Parenting and Working Full Time | Julianna Simonelli

Working full-time and being a parent is difficult. You feel like you never, ever have time to get anything done, or never have time to yourself, especially if you are working more than full-time. For example, I am currently writing this as my one-year-old son is sitting in his high chair eating lunch, while we watch Encanto for the fifth time this week—that’s just where we’re at today. 

People ask me, “How do you do it?” and my answer is always, “I’m making it work.” Being a mom is not all sunshine and rainbows, and I have learned that just from being a mom for a short amount of time. However, it is about making the best out of the season you are in right now.

Having a good work-life balance is key to having a happy and manageable life. If I’m being totally honest with you, I am not the greatest at it. Sometimes it can be more difficult when you are in a job that is always changing pace. Even if you have a specific hourly schedule, it can still be tough. I am learning how to prioritize my family but also prioritize my work. Here are a few things I have learned during this past year (and am still learning) about parenting and working full-time. 

1.Your children regularly need quality time with you.

Whether you have a newborn, a school-aged child, or a teenager, spend time with your children. Sit at the table and help them with their homework (as best as you can); go out before school and get coffee (maybe not for the kids—I do not recommend that); or sit on the couch and watch a short show before bed. Whatever it is, take time out of your day to spend quality time with your children. You may look around and see those dirty dishes in the sink or the pile of clothes needing to be folded and put away, but family comes first. Even if it means staying up a little later, those will get done another time—that time with your children is precious.

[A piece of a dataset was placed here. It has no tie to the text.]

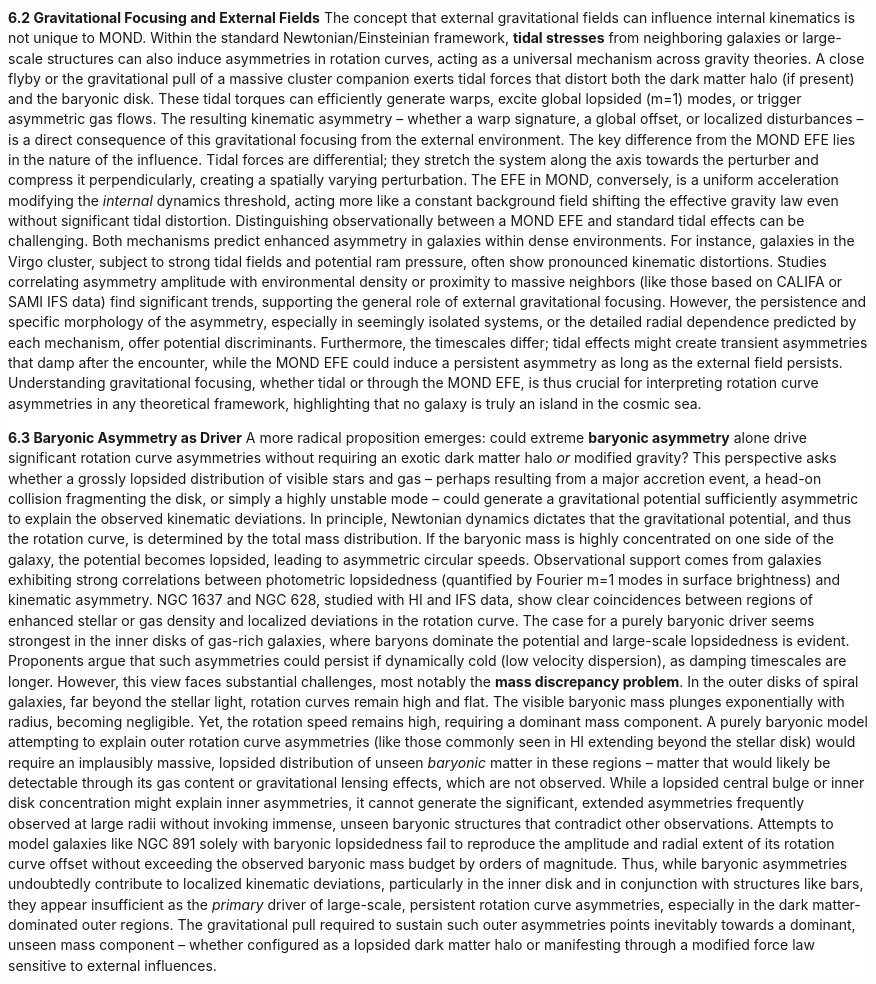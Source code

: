 **6.2 Gravitational Focusing and External Fields**
The concept that external gravitational fields can influence internal kinematics is not unique to MOND. Within the standard Newtonian/Einsteinian framework, **tidal stresses** from neighboring galaxies or large-scale structures can also induce asymmetries in rotation curves, acting as a universal mechanism across gravity theories. A close flyby or the gravitational pull of a massive cluster companion exerts tidal forces that distort both the dark matter halo (if present) and the baryonic disk. These tidal torques can efficiently generate warps, excite global lopsided (m=1) modes, or trigger asymmetric gas flows. The resulting kinematic asymmetry – whether a warp signature, a global offset, or localized disturbances – is a direct consequence of this gravitational focusing from the external environment. The key difference from the MOND EFE lies in the nature of the influence. Tidal forces are differential; they stretch the system along the axis towards the perturber and compress it perpendicularly, creating a spatially varying perturbation. The EFE in MOND, conversely, is a uniform acceleration modifying the *internal* dynamics threshold, acting more like a constant background field shifting the effective gravity law even without significant tidal distortion. Distinguishing observationally between a MOND EFE and standard tidal effects can be challenging. Both mechanisms predict enhanced asymmetry in galaxies within dense environments. For instance, galaxies in the Virgo cluster, subject to strong tidal fields and potential ram pressure, often show pronounced kinematic distortions. Studies correlating asymmetry amplitude with environmental density or proximity to massive neighbors (like those based on CALIFA or SAMI IFS data) find significant trends, supporting the general role of external gravitational focusing. However, the persistence and specific morphology of the asymmetry, especially in seemingly isolated systems, or the detailed radial dependence predicted by each mechanism, offer potential discriminants. Furthermore, the timescales differ; tidal effects might create transient asymmetries that damp after the encounter, while the MOND EFE could induce a persistent asymmetry as long as the external field persists. Understanding gravitational focusing, whether tidal or through the MOND EFE, is thus crucial for interpreting rotation curve asymmetries in any theoretical framework, highlighting that no galaxy is truly an island in the cosmic sea.

**6.3 Baryonic Asymmetry as Driver**
A more radical proposition emerges: could extreme **baryonic asymmetry** alone drive significant rotation curve asymmetries without requiring an exotic dark matter halo *or* modified gravity? This perspective asks whether a grossly lopsided distribution of visible stars and gas – perhaps resulting from a major accretion event, a head-on collision fragmenting the disk, or simply a highly unstable mode – could generate a gravitational potential sufficiently asymmetric to explain the observed kinematic deviations. In principle, Newtonian dynamics dictates that the gravitational potential, and thus the rotation curve, is determined by the total mass distribution. If the baryonic mass is highly concentrated on one side of the galaxy, the potential becomes lopsided, leading to asymmetric circular speeds. Observational support comes from galaxies exhibiting strong correlations between photometric lopsidedness (quantified by Fourier m=1 modes in surface brightness) and kinematic asymmetry. NGC 1637 and NGC 628, studied with HI and IFS data, show clear coincidences between regions of enhanced stellar or gas density and localized deviations in the rotation curve. The case for a purely baryonic driver seems strongest in the inner disks of gas-rich galaxies, where baryons dominate the potential and large-scale lopsidedness is evident. Proponents argue that such asymmetries could persist if dynamically cold (low velocity dispersion), as damping timescales are longer. However, this view faces substantial challenges, most notably the **mass discrepancy problem**. In the outer disks of spiral galaxies, far beyond the stellar light, rotation curves remain high and flat. The visible baryonic mass plunges exponentially with radius, becoming negligible. Yet, the rotation speed remains high, requiring a dominant mass component. A purely baryonic model attempting to explain outer rotation curve asymmetries (like those commonly seen in HI extending beyond the stellar disk) would require an implausibly massive, lopsided distribution of unseen *baryonic* matter in these regions – matter that would likely be detectable through its gas content or gravitational lensing effects, which are not observed. While a lopsided central bulge or inner disk concentration might explain inner asymmetries, it cannot generate the significant, extended asymmetries frequently observed at large radii without invoking immense, unseen baryonic structures that contradict other observations. Attempts to model galaxies like NGC 891 solely with baryonic lopsidedness fail to reproduce the amplitude and radial extent of its rotation curve offset without exceeding the observed baryonic mass budget by orders of magnitude. Thus, while baryonic asymmetries undoubtedly contribute to localized kinematic deviations, particularly in the inner disk and in conjunction with structures like bars, they appear insufficient as the *primary* driver of large-scale, persistent rotation curve asymmetries, especially in the dark matter-dominated outer regions. The gravitational pull required to sustain such outer asymmetries points inevitably towards a dominant, unseen mass component – whether configured as a lopsided dark matter halo or manifesting through a modified force law sensitive to external influences.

2. Change the way you organize things in your home.

I don’t know about you, but I hate a mess. I feel like I’m constantly cleaning and always in a state of feeling unorganized, which makes me feel more anxious, like I never have control over my day. There are things to help with that! Maybe switch the way you add to your calendar to make more sense to you and your family. Reorganize your pantry in a way that is easier to handle between all family members. Whatever it is, take control—it will make life easier in the long run.

3. Don’t bring work home.

Before you finish or leave work, review your day. Making this a habit will help you shift your thinking from work to home. If possible, call your partner while on your way home. Sometimes calling them will help get your mind off work as you have a chance to catch up on what is going on in the family. Doing this will also help you prepare for whatever you might be stepping into when you get home. 

Set a routine, but a routine that will mark the move from work to home. This can be as simple as switching clothes or going for a quick walk (if you work from home). 

4. Change your perspective at work.

Being at work can be tough, especially when you have a rough day and all you want to do is be at home with your family. I’ve been there. Try taking a moment during your day and think about your children, about your family. Look at some photos at your desk. It could also be a moment to pray for your kids—maybe about a situation they’re navigating at school, or for their health and God’s protection. This can help you to remind yourself why you are working and doing what you do. 

And if possible, take your family to work social occasions. This can be an enjoyable experience for everyone. Not only that, but having your coworkers meet your children could likely help them understand if something comes up (e.g., if your child is sick and you have to take off or leave work).

5. Find a good support system.

I left this one for last because I believe this is the MOST IMPORTANT takeaway. Find a good support system. God has called us to be a community, not to do life alone. So don’t do life alone! Surround yourself with others who think like you, and have the same values and beliefs as you do. It is so important to have other people who know what you are going through—they can give you advice, tips, and encouragement when you feel like you can’t continue on. Without that support, it will be difficult to do what you need to do on your own. 

If you’re looking for community and a way to connect with others, visit jrnychurch.com/lifegroups to find a life group that fits your needs!

Overall what I’m trying to say is you can’t do everything alone—you need to know your limits. Parenting is hard as it is, then you add work on top of that in order to provide for your family. There will always be busy seasons and things that need to get done at work, but setting boundaries and prioritizing your family will make those long days at work bearable and worth it. Enjoy every moment that you have with your kids: take moments to read together, to sit and cuddle, or to go for a walk on a nice day. You can never get those moments back, so you won’t regret it. 

And one more thing: YOU ARE DOING AMAZING. (Did you know that? YES YOU!)